* Task instructions:
The line containing "iii. increasing integration" marks the end: write out exactly every line from the first line of the data below through that line, and only those.

* Dataset entries:

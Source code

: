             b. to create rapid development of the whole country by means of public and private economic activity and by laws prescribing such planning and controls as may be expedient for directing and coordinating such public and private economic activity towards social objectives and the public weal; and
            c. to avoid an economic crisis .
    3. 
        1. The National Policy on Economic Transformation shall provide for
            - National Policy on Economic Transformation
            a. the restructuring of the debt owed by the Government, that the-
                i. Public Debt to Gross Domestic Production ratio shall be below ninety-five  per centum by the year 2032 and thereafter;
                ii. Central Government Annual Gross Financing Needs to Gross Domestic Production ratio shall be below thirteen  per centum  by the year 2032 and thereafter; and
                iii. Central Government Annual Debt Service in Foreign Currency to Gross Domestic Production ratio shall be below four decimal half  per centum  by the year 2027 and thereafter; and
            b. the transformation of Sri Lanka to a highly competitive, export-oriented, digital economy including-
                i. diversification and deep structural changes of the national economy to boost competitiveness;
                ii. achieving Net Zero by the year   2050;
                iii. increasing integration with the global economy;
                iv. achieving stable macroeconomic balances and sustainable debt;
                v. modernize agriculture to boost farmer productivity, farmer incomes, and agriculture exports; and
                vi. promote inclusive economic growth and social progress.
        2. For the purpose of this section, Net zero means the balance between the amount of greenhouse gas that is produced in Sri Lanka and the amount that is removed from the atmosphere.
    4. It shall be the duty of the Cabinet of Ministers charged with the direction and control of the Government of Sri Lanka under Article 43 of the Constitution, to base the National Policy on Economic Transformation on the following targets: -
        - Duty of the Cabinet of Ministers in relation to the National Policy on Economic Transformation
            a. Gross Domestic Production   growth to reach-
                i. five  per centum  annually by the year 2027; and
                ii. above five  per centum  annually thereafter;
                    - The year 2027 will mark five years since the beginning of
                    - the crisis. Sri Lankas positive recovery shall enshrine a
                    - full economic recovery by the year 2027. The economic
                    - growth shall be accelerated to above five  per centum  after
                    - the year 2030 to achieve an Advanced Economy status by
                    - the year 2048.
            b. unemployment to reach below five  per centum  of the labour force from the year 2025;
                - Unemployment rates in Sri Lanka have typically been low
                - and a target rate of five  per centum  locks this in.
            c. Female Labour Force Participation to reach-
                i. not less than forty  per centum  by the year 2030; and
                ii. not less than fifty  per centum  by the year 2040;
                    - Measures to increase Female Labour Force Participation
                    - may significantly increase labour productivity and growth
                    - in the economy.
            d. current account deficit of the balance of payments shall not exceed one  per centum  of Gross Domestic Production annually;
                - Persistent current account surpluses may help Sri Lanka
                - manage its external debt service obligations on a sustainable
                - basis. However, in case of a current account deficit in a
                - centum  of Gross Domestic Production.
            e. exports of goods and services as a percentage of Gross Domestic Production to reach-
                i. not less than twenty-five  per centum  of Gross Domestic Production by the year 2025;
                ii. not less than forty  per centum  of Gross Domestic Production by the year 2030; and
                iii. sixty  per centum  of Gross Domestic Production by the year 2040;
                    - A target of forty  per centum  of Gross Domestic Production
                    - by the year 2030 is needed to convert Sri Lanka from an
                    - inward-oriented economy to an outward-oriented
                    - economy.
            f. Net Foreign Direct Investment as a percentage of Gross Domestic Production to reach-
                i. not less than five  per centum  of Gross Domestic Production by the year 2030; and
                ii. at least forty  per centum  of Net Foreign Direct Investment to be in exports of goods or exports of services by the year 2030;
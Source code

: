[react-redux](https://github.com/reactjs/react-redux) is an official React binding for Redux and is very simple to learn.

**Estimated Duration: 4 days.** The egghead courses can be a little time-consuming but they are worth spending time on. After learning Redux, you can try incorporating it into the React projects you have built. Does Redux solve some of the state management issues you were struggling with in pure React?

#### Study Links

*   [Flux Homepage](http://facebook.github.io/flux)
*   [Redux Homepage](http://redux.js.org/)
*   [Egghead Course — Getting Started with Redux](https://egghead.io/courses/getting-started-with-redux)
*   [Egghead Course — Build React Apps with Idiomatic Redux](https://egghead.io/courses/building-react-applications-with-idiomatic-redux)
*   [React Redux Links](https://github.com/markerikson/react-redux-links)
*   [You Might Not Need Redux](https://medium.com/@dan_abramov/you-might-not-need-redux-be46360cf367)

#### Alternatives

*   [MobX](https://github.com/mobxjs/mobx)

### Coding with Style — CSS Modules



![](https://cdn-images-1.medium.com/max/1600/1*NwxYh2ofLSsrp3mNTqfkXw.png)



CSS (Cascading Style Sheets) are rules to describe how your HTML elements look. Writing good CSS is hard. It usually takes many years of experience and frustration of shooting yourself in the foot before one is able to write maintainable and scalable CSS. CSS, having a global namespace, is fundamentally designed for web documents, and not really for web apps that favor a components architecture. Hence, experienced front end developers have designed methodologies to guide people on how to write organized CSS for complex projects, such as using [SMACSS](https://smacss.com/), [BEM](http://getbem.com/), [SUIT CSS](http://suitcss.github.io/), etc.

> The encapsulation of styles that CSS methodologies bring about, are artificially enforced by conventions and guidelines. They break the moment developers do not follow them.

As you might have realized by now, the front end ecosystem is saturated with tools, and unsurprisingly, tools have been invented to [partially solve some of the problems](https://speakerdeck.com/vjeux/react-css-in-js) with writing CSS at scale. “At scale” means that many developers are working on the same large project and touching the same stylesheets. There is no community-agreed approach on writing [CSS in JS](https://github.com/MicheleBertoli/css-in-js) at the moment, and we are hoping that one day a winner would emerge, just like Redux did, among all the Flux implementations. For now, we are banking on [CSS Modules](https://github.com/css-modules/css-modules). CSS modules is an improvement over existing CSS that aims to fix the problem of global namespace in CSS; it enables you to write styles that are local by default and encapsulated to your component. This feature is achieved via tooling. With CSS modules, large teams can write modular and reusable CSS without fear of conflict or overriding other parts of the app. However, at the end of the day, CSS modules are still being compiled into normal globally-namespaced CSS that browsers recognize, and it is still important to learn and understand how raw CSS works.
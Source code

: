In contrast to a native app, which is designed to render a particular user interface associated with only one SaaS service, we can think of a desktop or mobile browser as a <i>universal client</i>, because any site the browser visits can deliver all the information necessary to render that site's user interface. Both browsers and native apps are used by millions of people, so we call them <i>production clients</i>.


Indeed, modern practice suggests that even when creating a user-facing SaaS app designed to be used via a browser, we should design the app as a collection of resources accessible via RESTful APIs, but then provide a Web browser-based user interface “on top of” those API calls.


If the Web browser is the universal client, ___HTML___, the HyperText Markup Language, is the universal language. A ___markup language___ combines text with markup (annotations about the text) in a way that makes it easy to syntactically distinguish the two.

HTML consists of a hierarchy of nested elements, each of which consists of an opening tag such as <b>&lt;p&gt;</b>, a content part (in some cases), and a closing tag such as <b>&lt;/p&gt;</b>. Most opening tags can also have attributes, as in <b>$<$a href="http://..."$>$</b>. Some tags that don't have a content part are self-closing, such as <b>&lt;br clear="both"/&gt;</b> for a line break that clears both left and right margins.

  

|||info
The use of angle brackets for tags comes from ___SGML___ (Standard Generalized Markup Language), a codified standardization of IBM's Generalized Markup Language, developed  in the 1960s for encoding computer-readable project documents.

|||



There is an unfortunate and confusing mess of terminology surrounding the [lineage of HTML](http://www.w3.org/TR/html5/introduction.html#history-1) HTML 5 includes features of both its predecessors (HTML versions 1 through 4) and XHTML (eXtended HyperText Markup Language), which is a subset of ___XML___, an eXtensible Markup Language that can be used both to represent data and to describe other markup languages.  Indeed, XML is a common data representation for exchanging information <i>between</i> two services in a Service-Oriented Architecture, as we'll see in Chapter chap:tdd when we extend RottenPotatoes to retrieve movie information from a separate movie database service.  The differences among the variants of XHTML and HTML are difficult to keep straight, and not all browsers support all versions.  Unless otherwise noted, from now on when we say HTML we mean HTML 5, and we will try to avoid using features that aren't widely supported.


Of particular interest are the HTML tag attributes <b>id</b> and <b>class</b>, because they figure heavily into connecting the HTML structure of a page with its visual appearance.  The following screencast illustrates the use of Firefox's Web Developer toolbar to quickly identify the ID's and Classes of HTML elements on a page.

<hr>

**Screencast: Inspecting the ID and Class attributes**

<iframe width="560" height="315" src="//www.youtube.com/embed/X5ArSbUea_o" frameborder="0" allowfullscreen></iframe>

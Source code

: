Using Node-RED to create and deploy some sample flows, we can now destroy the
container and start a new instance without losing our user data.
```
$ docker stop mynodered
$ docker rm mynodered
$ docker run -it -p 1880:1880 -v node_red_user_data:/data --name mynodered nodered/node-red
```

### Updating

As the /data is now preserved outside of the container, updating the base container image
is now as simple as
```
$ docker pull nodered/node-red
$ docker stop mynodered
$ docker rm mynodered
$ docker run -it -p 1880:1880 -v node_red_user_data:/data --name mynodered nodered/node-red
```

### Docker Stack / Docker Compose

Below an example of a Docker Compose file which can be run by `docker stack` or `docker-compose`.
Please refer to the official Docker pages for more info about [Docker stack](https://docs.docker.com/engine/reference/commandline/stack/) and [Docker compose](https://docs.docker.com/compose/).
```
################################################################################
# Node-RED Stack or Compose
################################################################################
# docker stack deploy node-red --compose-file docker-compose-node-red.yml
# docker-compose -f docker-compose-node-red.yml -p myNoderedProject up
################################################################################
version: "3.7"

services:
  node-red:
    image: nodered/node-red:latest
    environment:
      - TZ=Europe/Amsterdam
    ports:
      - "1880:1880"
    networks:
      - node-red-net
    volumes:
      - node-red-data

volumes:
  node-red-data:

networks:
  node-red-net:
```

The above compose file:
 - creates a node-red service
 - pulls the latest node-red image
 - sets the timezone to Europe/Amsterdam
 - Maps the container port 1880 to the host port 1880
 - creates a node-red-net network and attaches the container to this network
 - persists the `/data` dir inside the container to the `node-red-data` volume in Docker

* Your solution:
Source code

:             b. to create rapid development of the whole country by means of public and private economic activity and by laws prescribing such planning and controls as may be expedient for directing and coordinating such public and private economic activity towards social objectives and the public weal; and
            c. to avoid an economic crisis .
    3. 
        1. The National Policy on Economic Transformation shall provide for
            - National Policy on Economic Transformation
            a. the restructuring of the debt owed by the Government, that the-
                i. Public Debt to Gross Domestic Production ratio shall be below ninety-five  per centum by the year 2032 and thereafter;
                ii. Central Government Annual Gross Financing Needs to Gross Domestic Production ratio shall be below thirteen  per centum  by the year 2032 and thereafter; and
                iii. Central Government Annual Debt Service in Foreign Currency to Gross Domestic Production ratio shall be below four decimal half  per centum  by the year 2027 and thereafter; and
            b. the transformation of Sri Lanka to a highly competitive, export-oriented, digital economy including-
                i. diversification and deep structural changes of the national economy to boost competitiveness;
                ii. achieving Net Zero by the year   2050;
                iii. increasing integration with the global economy;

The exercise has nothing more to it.